Part 28 - Ivan: Wolf at the Door
I watch the men with torches. Like fireflies, they flit in the dark. A crack from an old Kalashnikov shatters the night. I feel the hairs on the back of my neck stand tall.
Angelina’s whimpers play a somber melody. She wears the yellow dress father gave her in spring. She won’t take it off no matter the holes, she says. Petyr’s voice is already a deep growl, like father’s, his words playing in harmony, soft, soothing tones to ease her fears. He’s not yet twelve, but he shows courage. His face is square and pock-marked. He will be a giant someday.

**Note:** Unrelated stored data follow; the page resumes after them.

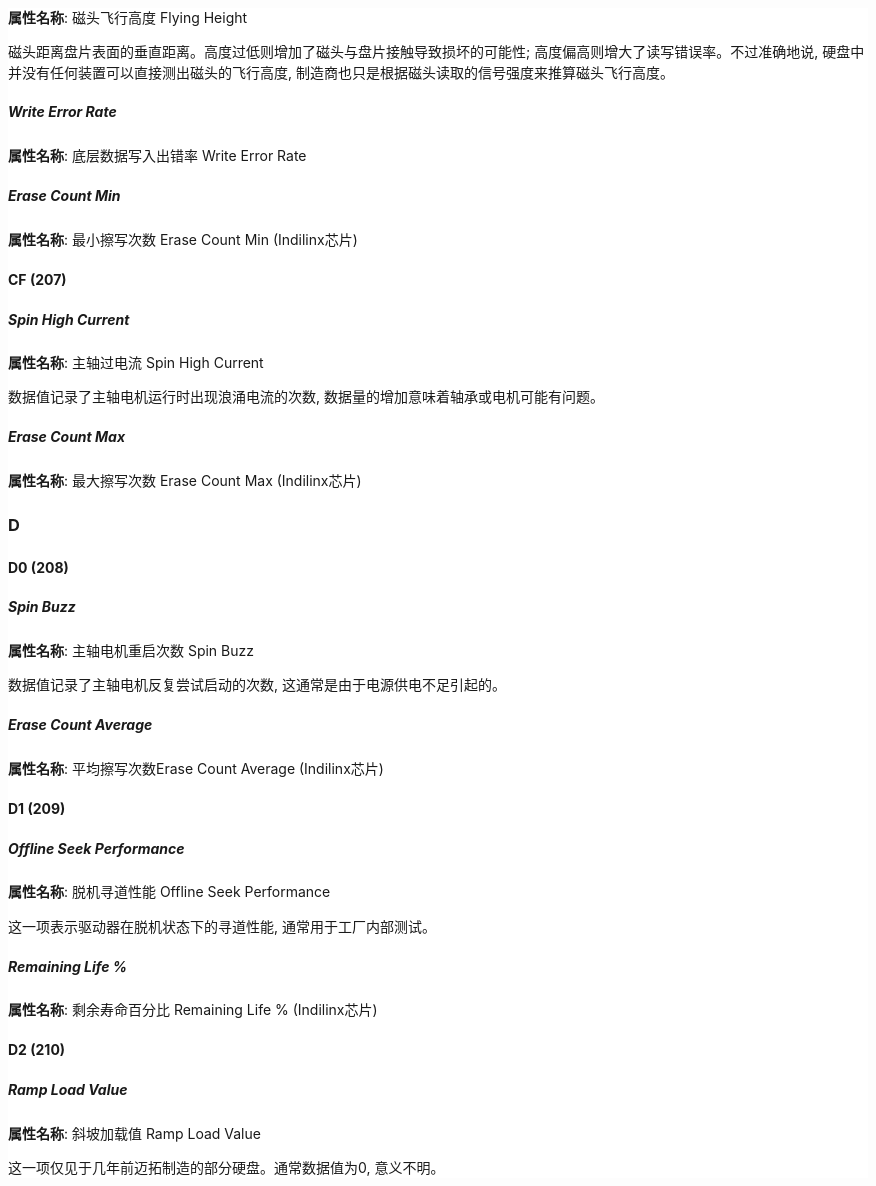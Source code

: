 **属性名称**: 磁头飞行高度 Flying Height

磁头距离盘片表面的垂直距离。高度过低则增加了磁头与盘片接触导致损坏的可能性; 高度偏高则增大了读写错误率。不过准确地说, 硬盘中并没有任何装置可以直接测出磁头的飞行高度, 制造商也只是根据磁头读取的信号强度来推算磁头飞行高度。

##### Write Error Rate

**属性名称**: 底层数据写入出错率 Write Error Rate

##### Erase Count Min

**属性名称**: 最小擦写次数 Erase Count Min (Indilinx芯片) 

#### CF (207) 

##### Spin High Current

**属性名称**: 主轴过电流 Spin High Current

数据值记录了主轴电机运行时出现浪涌电流的次数, 数据量的增加意味着轴承或电机可能有问题。

##### Erase Count Max

**属性名称**: 最大擦写次数 Erase Count Max (Indilinx芯片) 

### D

#### D0 (208) 

##### Spin Buzz

**属性名称**: 主轴电机重启次数 Spin Buzz

数据值记录了主轴电机反复尝试启动的次数, 这通常是由于电源供电不足引起的。

##### Erase Count Average

**属性名称**: 平均擦写次数Erase Count Average (Indilinx芯片) 

#### D1 (209) 

##### Offline Seek Performance

**属性名称**: 脱机寻道性能 Offline Seek Performance

这一项表示驱动器在脱机状态下的寻道性能, 通常用于工厂内部测试。

##### Remaining Life %

**属性名称**: 剩余寿命百分比 Remaining Life % (Indilinx芯片) 

#### D2 (210) 

##### Ramp Load Value

**属性名称**: 斜坡加载值 Ramp Load Value

这一项仅见于几年前迈拓制造的部分硬盘。通常数据值为0, 意义不明。
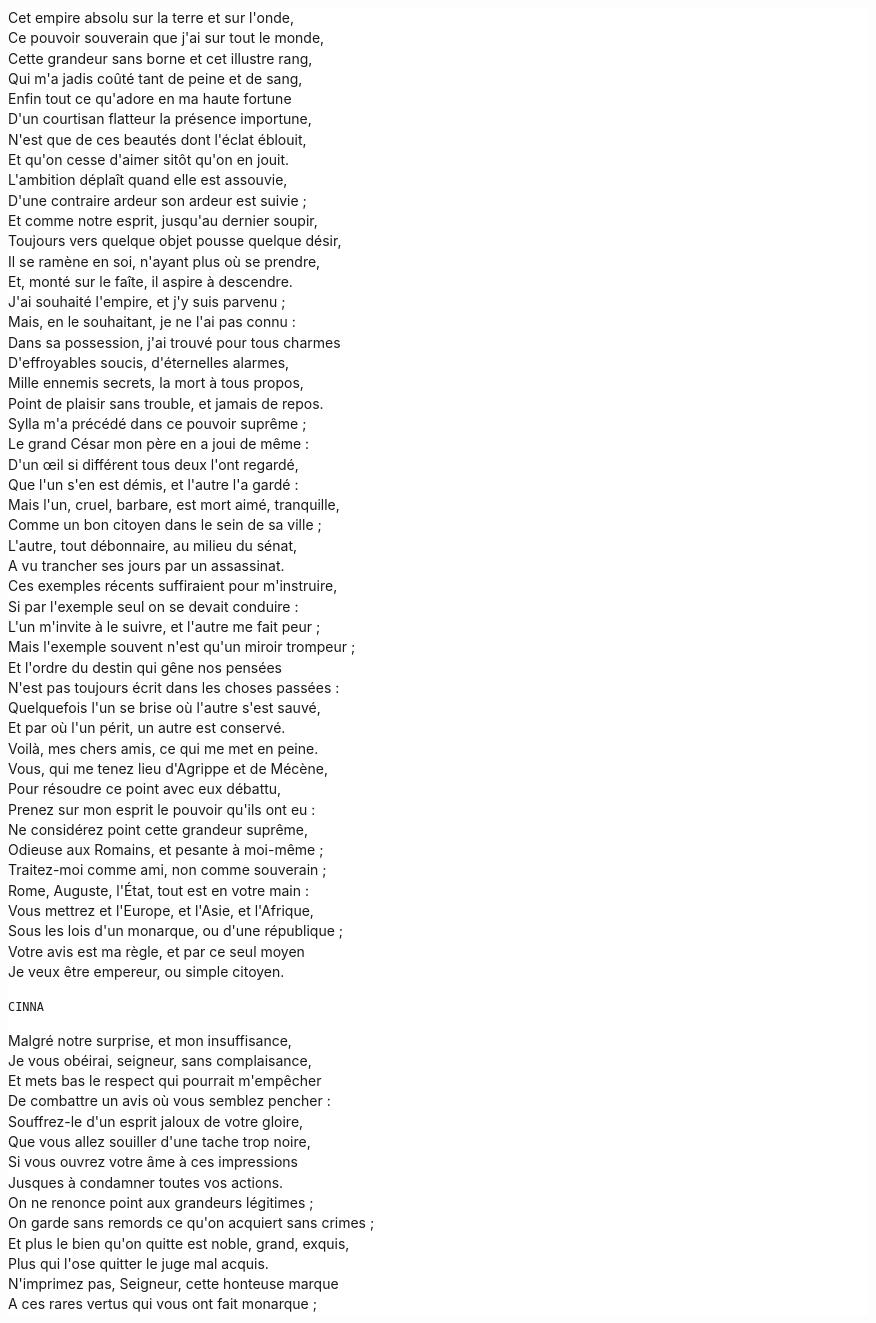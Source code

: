 Cet empire absolu sur la terre et sur l'onde,  
Ce pouvoir souverain que j'ai sur tout le monde,  
Cette grandeur sans borne et cet illustre rang,  
Qui m'a jadis coûté tant de peine et de sang,  
Enfin tout ce qu'adore en ma haute fortune  
D'un courtisan flatteur la présence importune,  
N'est que de ces beautés dont l'éclat éblouit,  
Et qu'on cesse d'aimer sitôt qu'on en jouit.  
L'ambition déplaît quand elle est assouvie,  
D'une contraire ardeur son ardeur est suivie ;  
Et comme notre esprit, jusqu'au dernier soupir,  
Toujours vers quelque objet pousse quelque désir,  
Il se ramène en soi, n'ayant plus où se prendre,  
Et, monté sur le faîte, il aspire à descendre.  
J'ai souhaité l'empire, et j'y suis parvenu ;  
Mais, en le souhaitant, je ne l'ai pas connu :  
Dans sa possession, j'ai trouvé pour tous charmes  
D'effroyables soucis, d'éternelles alarmes,  
Mille ennemis secrets, la mort à tous propos,  
Point de plaisir sans trouble, et jamais de repos.  
Sylla m'a précédé dans ce pouvoir suprême ;  
Le grand César mon père en a joui de même :  
D'un œil si différent tous deux l'ont regardé,  
Que l'un s'en est démis, et l'autre l'a gardé :  
Mais l'un, cruel, barbare, est mort aimé, tranquille,  
Comme un bon citoyen dans le sein de sa ville ;  
L'autre, tout débonnaire, au milieu du sénat,  
A vu trancher ses jours par un assassinat.  
Ces exemples récents suffiraient pour m'instruire,  
Si par l'exemple seul on se devait conduire :  
L'un m'invite à le suivre, et l'autre me fait peur ;  
Mais l'exemple souvent n'est qu'un miroir trompeur ;  
Et l'ordre du destin qui gêne nos pensées  
N'est pas toujours écrit dans les choses passées :  
Quelquefois l'un se brise où l'autre s'est sauvé,  
Et par où l'un périt, un autre est conservé.  
Voilà, mes chers amis, ce qui me met en peine.  
Vous, qui me tenez lieu d'Agrippe et de Mécène,  
Pour résoudre ce point avec eux débattu,  
Prenez sur mon esprit le pouvoir qu'ils ont eu :  
Ne considérez point cette grandeur suprême,  
Odieuse aux Romains, et pesante à moi-même ;  
Traitez-moi comme ami, non comme souverain ;  
Rome, Auguste, l'État, tout est en votre main :  
Vous mettrez et l'Europe, et l'Asie, et l'Afrique,  
Sous les lois d'un monarque, ou d'une république ;  
Votre avis est ma règle, et par ce seul moyen  
Je veux être empereur, ou simple citoyen.  

    CINNA
Malgré notre surprise, et mon insuffisance,  
Je vous obéirai, seigneur, sans complaisance,  
Et mets bas le respect qui pourrait m'empêcher  
De combattre un avis où vous semblez pencher :  
Souffrez-le d'un esprit jaloux de votre gloire,  
Que vous allez souiller d'une tache trop noire,  
Si vous ouvrez votre âme à ces impressions  
Jusques à condamner toutes vos actions.  
On ne renonce point aux grandeurs légitimes ;  
On garde sans remords ce qu'on acquiert sans crimes ;  
Et plus le bien qu'on quitte est noble, grand, exquis,  
Plus qui l'ose quitter le juge mal acquis.  
N'imprimez pas, Seigneur, cette honteuse marque  
A ces rares vertus qui vous ont fait monarque ;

I stoke the fire, but my eyes are fixed on the window, where the fireflies play.
A wolf’s howl echoes across the steppe. Another takes up the call in the distance. My eyes dart to Father’s Kalash. He’s taken the Mosin he brags about when he’s drinking vodka. He uses it to bring down the moose and bring meat to our family, our neighbors. Last time, they drug the beast for three days through the black woods. Cut it into portions and meted out the bounty.
A feast for our village. A trail of blood that brings wolves.
The blind fish I do not mind. I stir the pot and add the vegetables if Angelina is too weak. I break the ice when Petyr’s strength gives out. I sit over the hole and play out the line while they huddle in the house and feed the fire. Frost bites my fingers. I cannot feel my face. Snot hangs frozen in the arctic air. I dare not touch it. I wait and I fish and I chop the wood. I patch the roof and I feed the fire and I barter with the тсыгане for tools, a book, a single potato.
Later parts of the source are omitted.